====== DATA SHOWN

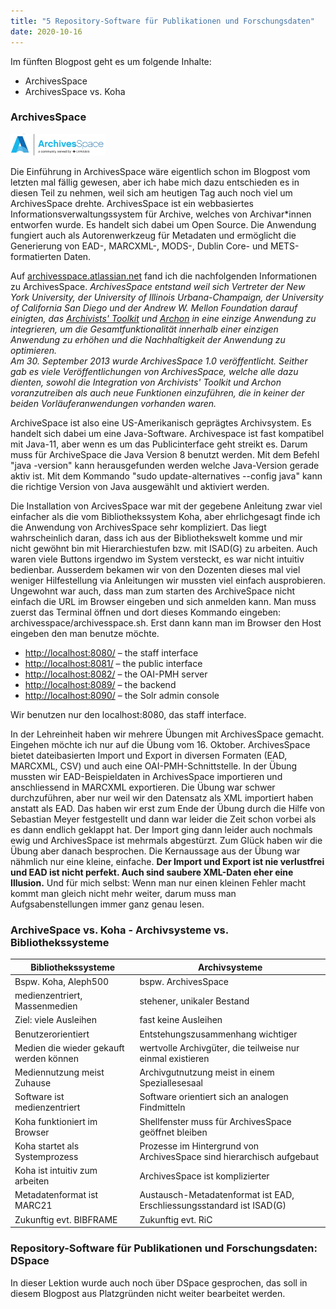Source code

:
 ```yaml
---
title: "5 Repository-Software für Publikationen und Forschungsdaten"
date: 2020-10-16
---
```



Im fünften Blogpost geht es um folgende Inhalte:
* ArchivesSpace
* ArchivesSpace vs. Koha


### ArchivesSpace
<img alt="ArchivesSpace" src="https://github.com/stemorit/BAIN-Lerntagebuch/blob/master/_posts/img005%20ArchiveSpaceLogo.png?raw=true" width="30%"/>

Die Einführung in ArchivesSpace wäre eigentlich schon im Blogpost vom letzten mal fällig gewesen, aber ich habe mich dazu entschieden es in diesen Teil zu nehmen, weil sich am heutigen Tag auch noch viel um ArchivesSpace drehte. 
ArchivesSpace ist ein webbasiertes Informationsverwaltungssystem für Archive, welches von Archivar\*innen entworfen wurde. Es handelt sich dabei um Open Source. Die Anwendung fungiert auch als Autorenwerkzeug für Metadaten und ermöglicht die Generierung von EAD-, MARCXML-, MODS-, Dublin Core- und METS-formatierten Daten. 

Auf [archivesspace.atlassian.net](https://archivesspace.atlassian.net/wiki/spaces/ADC/overview) fand ich die nachfolgenden Informationen zu ArchivesSpace. *ArchivesSpace entstand weil sich Vertreter der New York University, der University of Illinois Urbana-Champaign, der University of California San Diego und der Andrew W. Mellon Foundation darauf einigten, das [Archivists' Toolkit](http://www.archiviststoolkit.org/)  und [Archon](https://www.archon.org/) in eine einzige Anwendung zu integrieren, um die Gesamtfunktionalität innerhalb einer einzigen Anwendung zu erhöhen und die Nachhaltigkeit der Anwendung zu optimieren.   
Am 30. September 2013 wurde ArchivesSpace 1.0 veröffentlicht.  Seither gab es viele Veröffentlichungen von ArchivesSpace, welche alle dazu dienten, sowohl die Integration von Archivists' Toolkit und Archon voranzutreiben als auch neue Funktionen einzuführen, die in keiner der beiden Vorläuferanwendungen vorhanden waren.*

ArchiveSpace ist also eine US-Amerikanisch geprägtes Archivsystem. Es handelt sich dabei um eine Java-Software. Archivespace ist fast kompatibel mit Java-11, aber wenn es um das Publicinterface geht streikt es. Darum muss für ArchiveSpace die Java Version 8 benutzt werden. Mit dem Befehl "java -version" kann herausgefunden werden welche Java-Version gerade aktiv ist. Mit dem Kommando "sudo update-alternatives --config java" kann die richtige Version von Java ausgewählt und aktiviert werden.

Die Installation von ArcivesSpace war mit der gegebene Anleitung zwar viel einfacher als die vom Bibliothekssystem Koha, aber ehrlichgesagt finde ich die Anwendung von ArchivesSpace sehr kompliziert. Das liegt wahrscheinlich daran, dass ich aus der Bibliothekswelt komme und mir nicht gewöhnt bin mit Hierarchiestufen bzw. mit ISAD(G) zu arbeiten. Auch waren viele Buttons irgendwo im System versteckt, es war nicht intuitiv bedienbar. Ausserdem bekamen wir von den Dozenten dieses mal viel weniger Hilfestellung via Anleitungen wir mussten viel einfach ausprobieren. Ungewohnt war auch, dass man zum starten des ArchiveSpace nicht einfach die URL im Browser eingeben und sich anmelden kann. Man muss zuerst das Terminal öffnen und dort dieses Kommando eingeben: archivesspace/archivesspace.sh. Erst dann kann man im Browser den Host eingeben den man benutze möchte.

* [http://localhost:8080/](http://localhost:8080/) – the staff interface
* [http://localhost:8081/](http://localhost:8081/) – the public interface
* [http://localhost:8082/](http://localhost:8082/) – the OAI-PMH server
* [http://localhost:8089/](http://localhost:8089/) – the backend
* [http://localhost:8090/](http://localhost:8090/) – the Solr admin console

Wir benutzen nur den localhost:8080, das staff interface. 

In der Lehreinheit haben wir mehrere Übungen mit ArchivesSpace gemacht. Eingehen möchte ich nur auf die Übung vom 16. Oktober. ArchivesSpace bietet dateibasierten Import und Export in diversen Formaten (EAD, MARCXML, CSV) und auch eine OAI-PMH-Schnittstelle. In der Übung mussten wir EAD-Beispieldaten in ArchivesSpace importieren und anschliessend in MARCXML exportieren. Die Übung war schwer durchzuführen, aber nur weil wir den Datensatz als XML importiert haben anstatt als EAD. Das haben wir erst zum Ende der Übung durch die Hilfe von Sebastian Meyer festgestellt und dann war leider die Zeit schon vorbei als es dann endlich geklappt hat. Der Import ging dann leider auch nochmals ewig und ArchivesSpace ist mehrmals abgestürzt. Zum Glück haben wir die Übung aber danach besprochen. Die Kernaussage aus der Übung war nähmlich nur eine kleine, einfache. **Der Import und Export ist nie verlustfrei und EAD ist nicht perfekt. Auch sind saubere XML-Daten eher eine Illusion.** Und für mich selbst: Wenn man nur einen kleinen Fehler macht kommt man gleich nicht mehr weiter, darum muss man Aufgsabenstellungen immer ganz genau lesen. 


### ArchiveSpace vs. Koha - Archivsysteme vs. Bibliothekssysteme


| Bibliothekssysteme                  | Archivsysteme | 
| -------------                       |---------------| 
| Bspw. Koha, Aleph500          | bspw. ArchivesSpace | 
| medienzentriert, Massenmedien     | stehener, unikaler Bestand    |
| Ziel: viele Ausleihen  |fast keine Ausleihen |
|Benutzerorientiert |Entstehungszusammenhang wichtiger |
|Medien die wieder gekauft werden können |wertvolle Archivgüter, die teilweise nur einmal existieren|
|Mediennutzung meist Zuhause  |Archivgutnutzung meist in einem Speziallesesaal|
|Software ist medienzentriert |Software orientiert sich an analogen Findmitteln |
|Koha funktioniert im Browser | Shellfenster muss für ArchivesSpace geöffnet bleiben |
|Koha startet als Systemprozess |Prozesse im Hintergrund von ArchivesSpace sind hierarchisch aufgebaut|
|Koha ist intuitiv zum arbeiten | ArchivesSpace ist komplizierter|
|Metadatenformat ist MARC21 | Austausch-Metadatenformat ist EAD, Erschliessungsstandard ist ISAD(G)|
|Zukunftig evt. BIBFRAME |Zukunftig evt. RiC |



### Repository-Software für Publikationen und Forschungsdaten: DSpace

In dieser Lektion wurde auch noch über DSpace gesprochen, das soll in diesem Blogpost aus Platzgründen nicht weiter bearbeitet werden.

============

* ACTIVITY: Would you reproduce the lines above, from the very first through the line containing "### ArchivesSpace", exactly and without the pictures?

* EXERCISE SOLUTION:
Source code

:
 ```yaml
---
title: "5 Repository-Software für Publikationen und Forschungsdaten"
date: 2020-10-16
---
```



Im fünften Blogpost geht es um folgende Inhalte:
* ArchivesSpace
* ArchivesSpace vs. Koha


### ArchivesSpace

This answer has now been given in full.